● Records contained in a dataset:
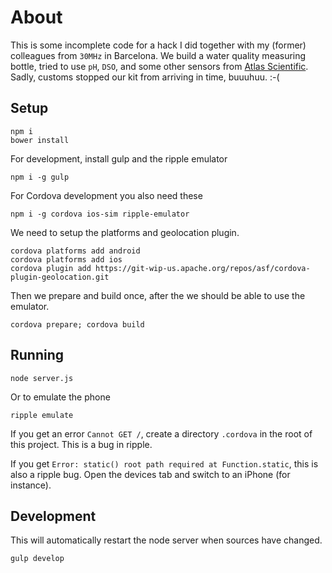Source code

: # About

This is some incomplete code for a hack I did together with my (former)
colleagues from `30MHz` in Barcelona. We build a water quality measuring
bottle, tried to use `pH`, `DSO`, and some other sensors from [Atlas
Scientific](http://www.atlas-scientific.com). Sadly, customs stopped
our kit from arriving in time, buuuhuu. :-(

## Setup

	npm i
	bower install

For development, install gulp and the ripple emulator

	npm i -g gulp

For Cordova development you also need these

	npm i -g cordova ios-sim ripple-emulator

We need to setup the platforms and geolocation plugin.

	cordova platforms add android
	cordova platforms add ios
	cordova plugin add https://git-wip-us.apache.org/repos/asf/cordova-plugin-geolocation.git

Then we prepare and build once, after the we should be able to use the
emulator.

	cordova prepare; cordova build

## Running

	node server.js

Or to emulate the phone

	ripple emulate

If you get an error `Cannot GET /`, create a directory `.cordova` in the
root of this project. This is a bug in ripple.

If you get `Error: static() root path required at Function.static`, this
is also a ripple bug. Open the devices tab and switch to an iPhone (for
instance).

## Development

This will automatically restart the node server when sources have
changed.

	gulp develop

● EXERCISE GOAL:
Copy out every line above where "build" is present.

● SOLUTION FOR THIS TASK:
colleagues from `30MHz` in Barcelona. We build a water quality measuring
Then we prepare and build once, after the we should be able to use the
	cordova prepare; cordova build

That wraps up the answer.